Because the eval is a workflow, CI can trigger it the same way it would trigger any other. The CI job is agnt5 run eval_summarization --dataset internal_support_v3. The run’s exit status is the workflow’s success or failure. The run’s output contains the mean score, the per-case breakdown, and a link back to the run in Studio.

A regression gate in CI is now an assertion against the run’s output:

agnt5 run eval_summarization \
  --input '{"dataset_id": "internal_support_v3"}' \
  --wait \
  --assert-jsonpath '$.mean_score > 0.85'

If the gate fails, the CI job fails. If it fails because case 47 specifically regressed, the engineer looking at the failure clicks through to case 47 in Studio and sees the full summarization run next to the grader’s verdict. No eval-specific tooling required.

The tradeoff

Treating evals as runs means eval runs show up in your run counts, your run costs, and your run metrics.

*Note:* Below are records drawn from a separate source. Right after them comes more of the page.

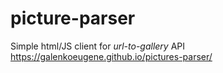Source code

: # picture-parser
Simple html/JS client for *url-to-gallery* API
https://galenkoeugene.github.io/pictures-parser/
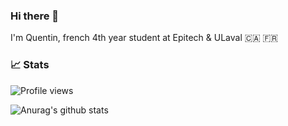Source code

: ### Hi there 👋

I'm Quentin, french 4th year student at Epitech & ULaval 🇨🇦 🇫🇷
<!--START_SECTION:activity-->

<!--END_SECTION:activity-->

### 📈 Stats

![Profile views](https://gpvc.arturio.dev/Vedza)

![Anurag's github stats](https://github-readme-stats.vercel.app/api?username=vedza&show_icons=false&theme=dark&bg_color=00000000&hide_border=true&icon_color=4F8CC9&hide_title=true&count_private=true)
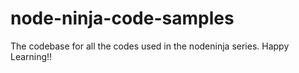 # node-ninja-code-samples
The codebase for all the codes used in the nodeninja series. Happy Learning!!
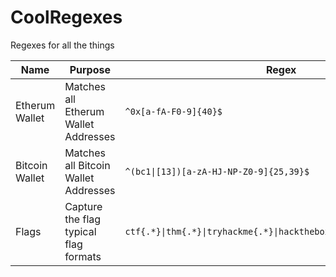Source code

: # CoolRegexes
Regexes for all the things

| Name | Purpose | Regex |
| ----- | ------ | ----- |
| Etherum Wallet | Matches all Etherum Wallet Addresses | `^0x[a-fA-F0-9]{40}$` | 
| Bitcoin Wallet | Matches all Bitcoin Wallet Addresses | `^(bc1\|[13])[a-zA-HJ-NP-Z0-9]{25,39}$`|
| Flags | Capture the flag typical flag formats | `ctf{.*}\|thm{.*}\|tryhackme{.*}\|hackthebox{.*}\|flag{.*}\|htb{.*}` |
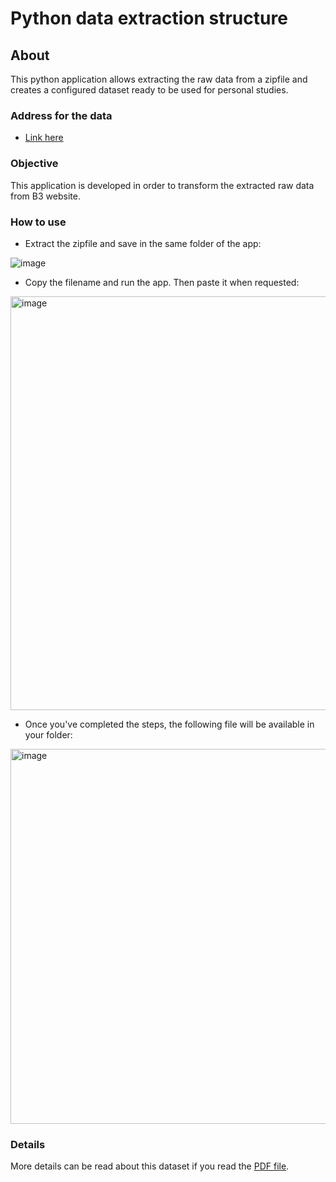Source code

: # Python data extraction structure

## About

This python application allows extracting the raw data from a zipfile and creates a configured dataset ready to be used for personal studies. 

### Address for the data

* [Link here](https://www.b3.com.br/pt_br/market-data-e-indices/servicos-de-dados/market-data/historico/mercado-a-vista/cotacoes-historicas/)

### Objective

This application is developed in order to transform the extracted raw data from B3 website.

### How to use

* Extract the zipfile and save in the same folder of the app:

![image](https://user-images.githubusercontent.com/120825682/218124451-ffecea5c-6e56-4709-8287-d56e355f466c.png)

* Copy the filename and run the app. Then paste it when requested: 

<img width="662" alt="image" src="https://user-images.githubusercontent.com/120825682/218125111-b1da0a8f-d991-4dbd-b19e-b776af68cc52.png">

* Once you've completed the steps, the following file will be available in your folder:

<img width="600" alt="image" src="https://user-images.githubusercontent.com/120825682/218125431-134e8975-5299-412e-a777-9f307b12a7eb.png">

### Details

More details can be read about this dataset if you read the [PDF file](https://www.b3.com.br/pt_br/market-data-e-indices/servicos-de-dados/market-data/historico/mercado-a-vista/cotacoes-historicas/#panel2a).  


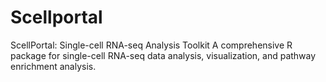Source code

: # Scellportal
ScellPortal: Single-cell RNA-seq Analysis Toolkit A comprehensive R package for single-cell RNA-seq data analysis, visualization, and pathway enrichment analysis.
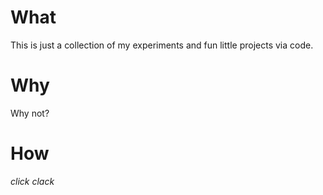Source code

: # What
This is just a collection of my experiments and fun little projects via code.

# Why
Why not?

# How
*click clack*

A team that runs a five-thousand-case eval every commit will see a corresponding bump in their Parquet archive and their LLM spend line. Evals cost money. The platform makes that explicit.

The alternative — hiding eval runs in a separate system — hides the cost too. We would rather the cost be visible and manageable than invisible and creeping. If eval spend dominates production spend, the team can see that directly in a DuckDB query and adjust.

Why this matters

Evals and production runs solve the same problem from two sides: how do we know the system is doing the right thing? If the two live in different worlds, you end up maintaining parallel understandings — “it passes eval in CI but behaves differently in prod” becomes a common phrase. Putting them in the same world, with the same durability and observability guarantees, removes that class of mismatch.

Every eval is a run. Every run is auditable. The symmetry is what makes the feedback loop trustworthy.